INPUT MATERIAL ->
----------------------------------------
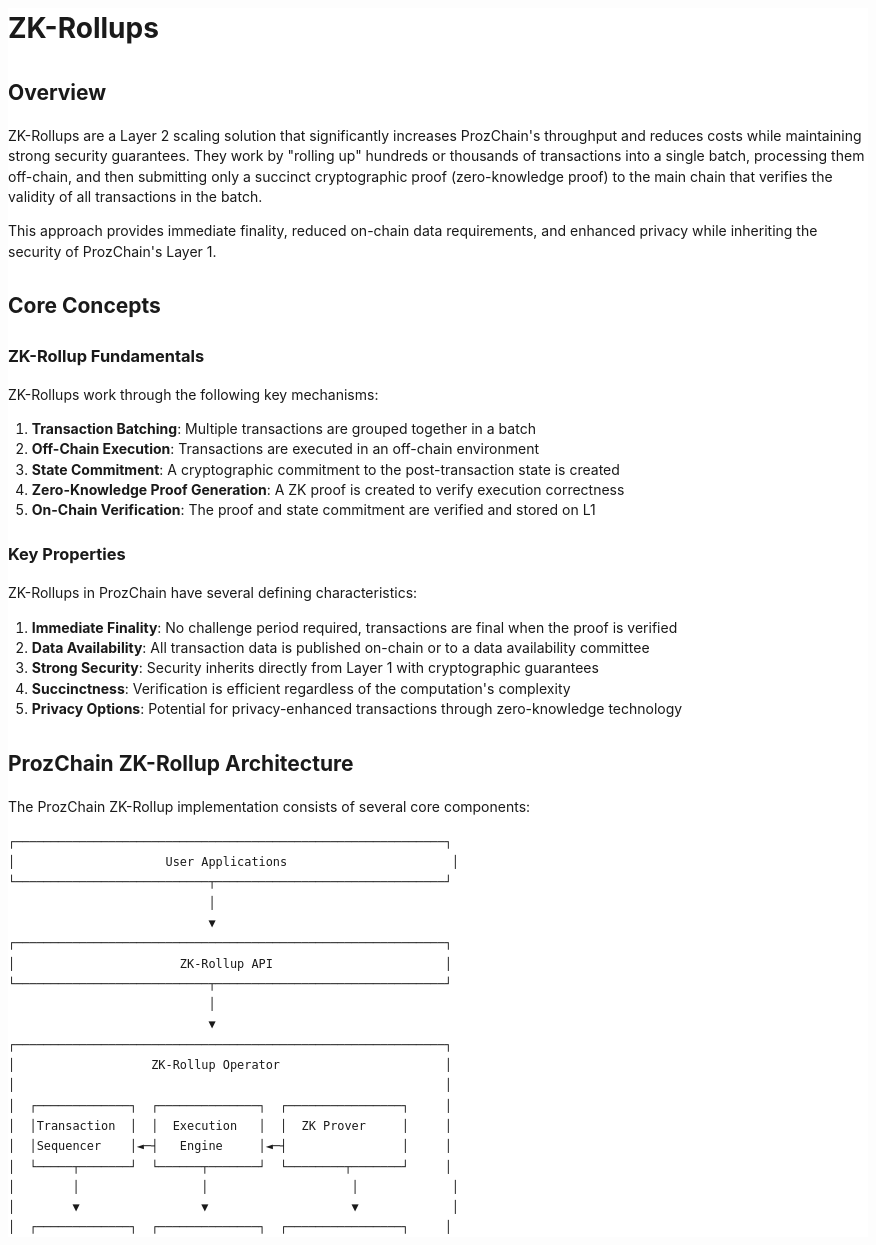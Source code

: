 # ZK-Rollups

## Overview

ZK-Rollups are a Layer 2 scaling solution that significantly increases ProzChain's throughput and reduces costs while maintaining strong security guarantees. They work by "rolling up" hundreds or thousands of transactions into a single batch, processing them off-chain, and then submitting only a succinct cryptographic proof (zero-knowledge proof) to the main chain that verifies the validity of all transactions in the batch.

This approach provides immediate finality, reduced on-chain data requirements, and enhanced privacy while inheriting the security of ProzChain's Layer 1.

## Core Concepts

### ZK-Rollup Fundamentals

ZK-Rollups work through the following key mechanisms:

1. **Transaction Batching**: Multiple transactions are grouped together in a batch
2. **Off-Chain Execution**: Transactions are executed in an off-chain environment
3. **State Commitment**: A cryptographic commitment to the post-transaction state is created
4. **Zero-Knowledge Proof Generation**: A ZK proof is created to verify execution correctness
5. **On-Chain Verification**: The proof and state commitment are verified and stored on L1

### Key Properties

ZK-Rollups in ProzChain have several defining characteristics:

1. **Immediate Finality**: No challenge period required, transactions are final when the proof is verified
2. **Data Availability**: All transaction data is published on-chain or to a data availability committee
3. **Strong Security**: Security inherits directly from Layer 1 with cryptographic guarantees
4. **Succinctness**: Verification is efficient regardless of the computation's complexity
5. **Privacy Options**: Potential for privacy-enhanced transactions through zero-knowledge technology

## ProzChain ZK-Rollup Architecture

The ProzChain ZK-Rollup implementation consists of several core components:

```
┌────────────────────────────────────────────────────────────┐
│                     User Applications                       │
└───────────────────────────┬────────────────────────────────┘
                            │
                            ▼
┌────────────────────────────────────────────────────────────┐
│                       ZK-Rollup API                        │
└───────────────────────────┬────────────────────────────────┘
                            │
                            ▼
┌────────────────────────────────────────────────────────────┐
│                   ZK-Rollup Operator                       │
│                                                            │
│  ┌─────────────┐  ┌──────────────┐  ┌────────────────┐     │
│  │Transaction  │  │  Execution   │  │  ZK Prover     │     │
│  │Sequencer    │◄─┤   Engine     │◄─┤                │     │
│  └─────┬───────┘  └──────┬───────┘  └────────┬───────┘     │
│        │                 │                    │             │
│        ▼                 ▼                    ▼             │
│  ┌─────────────┐  ┌──────────────┐  ┌────────────────┐     │
```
----------------------------------------
WHAT TO WORK ON ->
How many of the lines above include the word "several"? Respond with the number alone.

ANSWER SPACE ->
2